The plateau is real. After the A2 content tree, Duolingo doesn’t have a clear B1 path. “Duolingo advanced Spanish” searches are up 420% YoY — that’s Plateau-Hitter anxiety expressed as a search query.

NOBODY TALKS ABOUT THIS

The streak is a retention metric, not a learning metric. Duolingo's Group PM on the Retention Team has said publicly that the streak exists to drive DAU and CRR — daily active users and customer retention rate. It is not designed to drive measured speaking outcomes. This is not a criticism of Duolingo; it's the only metric movable with a free product at scale. But it means when you choose an app by 'which one keeps me coming back', you are choosing the app most committed to keeping you in the app — not the one most committed to getting you out of it and into a real Spanish conversation.

Source: Lenny's Podcast — Behind the Product: Duolingo Streaks, Jackson Shuttleworth, Group PM Retention Team
PROS
  • Best habit-formation engine in any language app
  • Free tier is genuinely substantial
  • Strong vocabulary to A2 level
  • Cross-platform (web, iOS, Android)
  • Gamification that actually works long-term
  • Duolingo Max AI roleplay is a real feature
  • Big Spanish-specific content library
  • Huge community (Reddit, Discord) for support
CONS
  • Speech recognition: pass/fail, no correction guidance
  • Plateau is real — no clear path after A2
  • Streak rewards tapping, not speaking
  • No human feedback at any price tier
  • Pronunciation errors go uncorrected for months
  • No affiliate program — we earn nothing on this recommendation

Pricing Reality

PlanListed PriceReal Price
Free$0$0 with ads
Super (Plus)$13.99/mo$6.99/mo on 12-mo plan; ~$35-60/yr on Black Friday
Duolingo Max$30/mo$168/yr

Honest verdict on price: Super at $6.99/mo is fine if you’re at A1-A2 and building a habit. Duolingo Max at $30/mo is a bad deal — for the same money you could get Pimsleur’s full audio course and actually learn to speak.

Who Should Use Duolingo

Yes: True beginners who have never studied Spanish before. Parents of kids under 10 who need a free, safe, game-like entry point. Anyone whose primary problem is “I never study anything.”
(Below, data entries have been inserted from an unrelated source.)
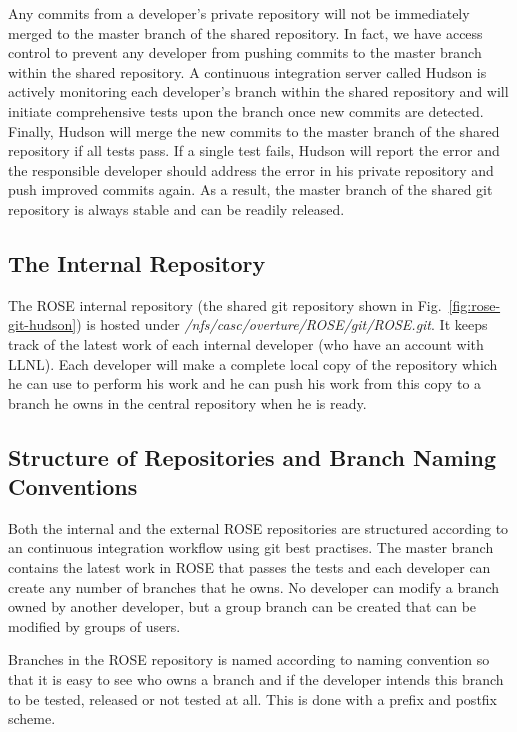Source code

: Any commits from a developer's private repository will not be immediately merged to the master branch
of the shared repository. In fact, we have access control to prevent any developer from pushing commits 
to the master branch within the shared repository.
A continuous integration server called Hudson is actively monitoring each developer's branch within the shared repository 
and will initiate comprehensive tests upon the branch once new commits are detected.
Finally, Hudson will merge the new commits to the master branch of the shared repository if all tests pass.
If a single test fails, Hudson will report the error and the responsible developer should address the error in 
his private repository and push improved commits again. 
As a result, the master branch of the shared git repository is always stable and can be readily released.  


\subsection{The Internal Repository}

The ROSE internal repository (the shared git repository shown in
Fig.~\ref{fig:rose-git-hudson}) is hosted under \textit{/nfs/casc/overture/ROSE/git/ROSE.git}.
It keeps track of the latest work of each
internal developer (who have an account with LLNL). Each
developer will make a complete local copy of the repository which he can use to
perform his work and he can push his work from this copy to a branch he owns in the 
central repository when he is ready. 

\subsection{Structure of Repositories and Branch Naming Conventions}


Both the internal and the external ROSE repositories are structured according to
an continuous integration workflow using git best practises. The master branch
contains the latest work in ROSE that passes the tests and each developer can
create any number of branches that he owns. No developer can modify
a branch owned by another developer, but a group branch can be created that 
can be modified by groups of users. 

Branches in the ROSE repository is named according to naming convention so that 
it is easy to see who owns a branch and if the developer intends this branch to
be tested, released or not tested at all. This is done with a prefix and postfix
scheme.

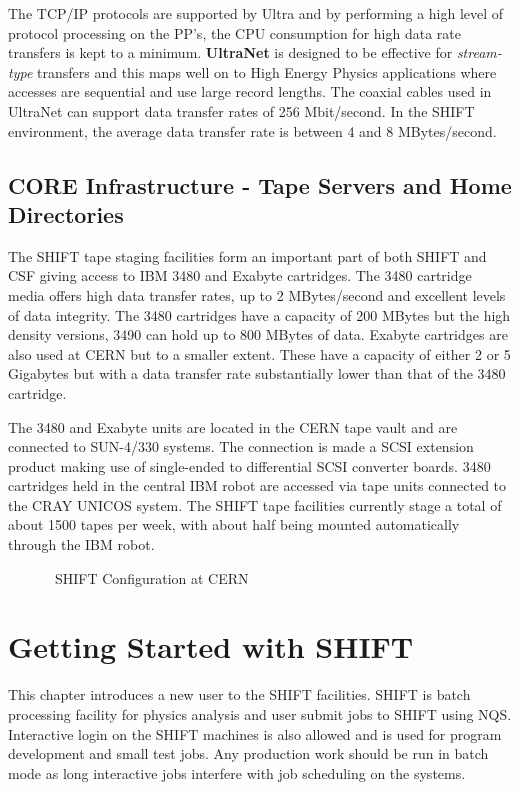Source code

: The TCP/IP protocols are supported by Ultra and by performing a high
level of protocol processing on the PP's, the CPU consumption
for high data rate transfers is kept to a minimum.
{\bf UltraNet}
is designed to be effective for
{\em stream-type}
transfers and this maps well on to High Energy Physics
applications where accesses are sequential and use large record lengths.
The coaxial cables used in UltraNet can support data transfer rates of
256 Mbit/second.
In the SHIFT environment, the average data transfer rate is
between 4 and 8 MBytes/second.
 
\section {CORE Infrastructure - Tape Servers and Home Directories}
 
The SHIFT tape staging facilities form an important part of both
SHIFT and CSF giving access to IBM 3480 and Exabyte cartridges.
The 3480 cartridge media offers high data transfer rates, up to 2 MBytes/second
and excellent levels of data integrity.
The 3480 cartridges have a capacity of 200 MBytes but the high density
versions, 3490 can hold up to 800 MBytes of data.
Exabyte cartridges are also used at CERN but to a smaller extent.
These have a capacity of either 2 or 5 Gigabytes but with a data transfer rate
substantially lower than that of the 3480 cartridge.
 
The 3480 and Exabyte units are located in the
CERN tape vault and are connected to SUN-4/330 systems. The connection
is made a SCSI extension product making use of single-ended to
differential SCSI converter boards.
3480 cartridges held in the central IBM robot are accessed
via tape units connected to the CRAY UNICOS system.
The SHIFT tape facilities currently stage a total of about 1500 tapes per week,
with about half being mounted automatically through the IBM robot.
 
 
\begin{figure}
\centerline\mbox{}
\caption{~\label{fig_gen_arch}SHIFT Configuration at CERN}
\end{figure}
 
 
\chapter{Getting Started with SHIFT}
 
This chapter introduces a new user to the SHIFT facilities.
SHIFT is batch processing facility for physics analysis
and user submit jobs to SHIFT using NQS.
Interactive login on the SHIFT machines is also allowed
and is used for program development and small test jobs.
Any production work should be run in batch mode as long
interactive jobs interfere with job scheduling on the systems.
No: Anyone who has already used Duolingo for 3+ months and can’t hold a conversation. Anyone with a move date, a job interview in Spanish, or a medical context where getting words wrong has consequences.

The app I tested for 412 days is not a bad product. It is a product optimised for a metric that is not “your Spanish improves.” Choose accordingly.